The response should be an exact transcription of the data below, free of images.
============================================================
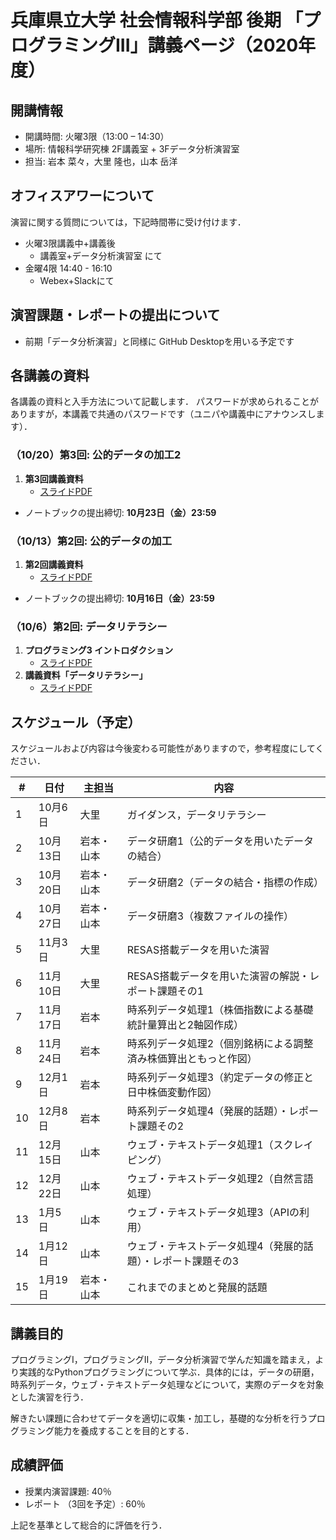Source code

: # 兵庫県立大学 社会情報科学部 後期 「プログラミングIII」講義ページ（2020年度）

## 開講情報
- 開講時間: 火曜3限（13:00 – 14:30）
- 場所: 情報科学研究棟 2F講義室 + 3Fデータ分析演習室
- 担当: 岩本 菜々，大里 隆也，⼭本 岳洋

## オフィスアワーについて
演習に関する質問については，下記時間帯に受け付けます．
- 火曜3限講義中+講義後
  - 講義室+データ分析演習室 にて
- 金曜4限 14:40 - 16:10
  - Webex+Slackにて

## 演習課題・レポートの提出について
- 前期「データ分析演習」と同様に GitHub Desktopを用いる予定です


## 各講義の資料
各講義の資料と入手方法について記載します．
パスワードが求められることがありますが，本講義で共通のパスワードです（ユニパや講義中にアナウンスします）．

### （10/20）第3回: 公的データの加工2

1. **第3回講義資料**
   - [スライドPDF](/materials/03/2020prog3_week03.pdf)
- ノートブックの提出締切: **10月23日（金）23:59**

### （10/13）第2回: 公的データの加工

1. **第2回講義資料**
   - [スライドPDF](materials/02/2020prog3_week2.pdf)
- ノートブックの提出締切: **10月16日（金）23:59**

### （10/6）第2回: データリテラシー

1. **プログラミング3 イントロダクション**
   - [スライドPDF](materials/01/2020prog3_week1_intro.pdf)
2. **講義資料「データリテラシー」**
   - [スライドPDF](materials/01/2020prog3_week1_literacy.pdf)


## スケジュール（予定）

スケジュールおよび内容は今後変わる可能性がありますので，参考程度にしてください．


| #   | 日付     | 主担当     | 内容                                                            |
| --- | -------- | ---------- | --------------------------------------------------------------- |
| 1   | 10月6日  | 大里       | ガイダンス，データリテラシー                                    |
| 2   | 10月13日 | 岩本・山本 | データ研磨1（公的データを用いたデータの結合）                   |
| 3   | 10月20日 | 岩本・山本 | データ研磨2（データの結合・指標の作成）                         |
| 4   | 10月27日 | 岩本・山本 | データ研磨3（複数ファイルの操作）                               |
| 5   | 11月3日  | 大里       | RESAS搭載データを用いた演習                                     |
| 6   | 11月10日 | 大里       | RESAS搭載データを用いた演習の解説・レポート課題その1            |
| 7   | 11月17日 | 岩本       | 時系列データ処理1（株価指数による基礎統計量算出と2軸図作成）    |
| 8   | 11月24日 | 岩本       | 時系列データ処理2（個別銘柄による調整済み株価算出ともっと作図） |
| 9   | 12月1日  | 岩本       | 時系列データ処理3（約定データの修正と日中株価変動作図）         |
| 10  | 12月8日  | 岩本       | 時系列データ処理4（発展的話題）・レポート課題その2              |
| 11  | 12月15日 | 山本       | ウェブ・テキストデータ処理1（スクレイピング）                   |
| 12  | 12月22日 | 山本       | ウェブ・テキストデータ処理2（自然言語処理）                     |
| 13  | 1月5日   | 山本       | ウェブ・テキストデータ処理3（APIの利用）                        |
| 14  | 1月12日  | 山本       | ウェブ・テキストデータ処理4（発展的話題）・レポート課題その3    |
| 15  | 1月19日  | 岩本・山本 | これまでのまとめと発展的話題                                    |

## 講義目的
プログラミングI，プログラミングII，データ分析演習で学んだ知識を踏まえ，より実践的なPythonプログラミングについて学ぶ．具体的には，データの研磨，時系列データ，ウェブ・テキストデータ処理などについて，実際のデータを対象とした演習を行う．

解きたい課題に合わせてデータを適切に収集・加工し，基礎的な分析を行うプログラミング能力を養成することを目的とする．


## 成績評価
- 授業内演習課題: 40％
- レポート （3回を予定）: 60％

上記を基準として総合的に評価を⾏う．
============================================================
> [ANSWER BELOW]:
Source code

: # 兵庫県立大学 社会情報科学部 後期 「プログラミングIII」講義ページ（2020年度）

## 開講情報
- 開講時間: 火曜3限（13:00 – 14:30）
- 場所: 情報科学研究棟 2F講義室 + 3Fデータ分析演習室
- 担当: 岩本 菜々，大里 隆也，⼭本 岳洋

## オフィスアワーについて
演習に関する質問については，下記時間帯に受け付けます．
- 火曜3限講義中+講義後
  - 講義室+データ分析演習室 にて
- 金曜4限 14:40 - 16:10
  - Webex+Slackにて

## 演習課題・レポートの提出について
- 前期「データ分析演習」と同様に GitHub Desktopを用いる予定です


## 各講義の資料
各講義の資料と入手方法について記載します．
パスワードが求められることがありますが，本講義で共通のパスワードです（ユニパや講義中にアナウンスします）．

### （10/20）第3回: 公的データの加工2

1. **第3回講義資料**
   - [スライドPDF](/materials/03/2020prog3_week03.pdf)
- ノートブックの提出締切: **10月23日（金）23:59**

### （10/13）第2回: 公的データの加工

1. **第2回講義資料**
   - [スライドPDF](materials/02/2020prog3_week2.pdf)
- ノートブックの提出締切: **10月16日（金）23:59**

### （10/6）第2回: データリテラシー

1. **プログラミング3 イントロダクション**
   - [スライドPDF](materials/01/2020prog3_week1_intro.pdf)
2. **講義資料「データリテラシー」**
   - [スライドPDF](materials/01/2020prog3_week1_literacy.pdf)


## スケジュール（予定）

スケジュールおよび内容は今後変わる可能性がありますので，参考程度にしてください．


| #   | 日付     | 主担当     | 内容                                                            |
| --- | -------- | ---------- | --------------------------------------------------------------- |
| 1   | 10月6日  | 大里       | ガイダンス，データリテラシー                                    |
| 2   | 10月13日 | 岩本・山本 | データ研磨1（公的データを用いたデータの結合）                   |
| 3   | 10月20日 | 岩本・山本 | データ研磨2（データの結合・指標の作成）                         |
| 4   | 10月27日 | 岩本・山本 | データ研磨3（複数ファイルの操作）                               |
| 5   | 11月3日  | 大里       | RESAS搭載データを用いた演習                                     |
| 6   | 11月10日 | 大里       | RESAS搭載データを用いた演習の解説・レポート課題その1            |
| 7   | 11月17日 | 岩本       | 時系列データ処理1（株価指数による基礎統計量算出と2軸図作成）    |
| 8   | 11月24日 | 岩本       | 時系列データ処理2（個別銘柄による調整済み株価算出ともっと作図） |
| 9   | 12月1日  | 岩本       | 時系列データ処理3（約定データの修正と日中株価変動作図）         |
| 10  | 12月8日  | 岩本       | 時系列データ処理4（発展的話題）・レポート課題その2              |
| 11  | 12月15日 | 山本       | ウェブ・テキストデータ処理1（スクレイピング）                   |
| 12  | 12月22日 | 山本       | ウェブ・テキストデータ処理2（自然言語処理）                     |
| 13  | 1月5日   | 山本       | ウェブ・テキストデータ処理3（APIの利用）                        |
| 14  | 1月12日  | 山本       | ウェブ・テキストデータ処理4（発展的話題）・レポート課題その3    |
| 15  | 1月19日  | 岩本・山本 | これまでのまとめと発展的話題                                    |

## 講義目的
プログラミングI，プログラミングII，データ分析演習で学んだ知識を踏まえ，より実践的なPythonプログラミングについて学ぶ．具体的には，データの研磨，時系列データ，ウェブ・テキストデータ処理などについて，実際のデータを対象とした演習を行う．

解きたい課題に合わせてデータを適切に収集・加工し，基礎的な分析を行うプログラミング能力を養成することを目的とする．


## 成績評価
- 授業内演習課題: 40％
- レポート （3回を予定）: 60％

上記を基準として総合的に評価を⾏う．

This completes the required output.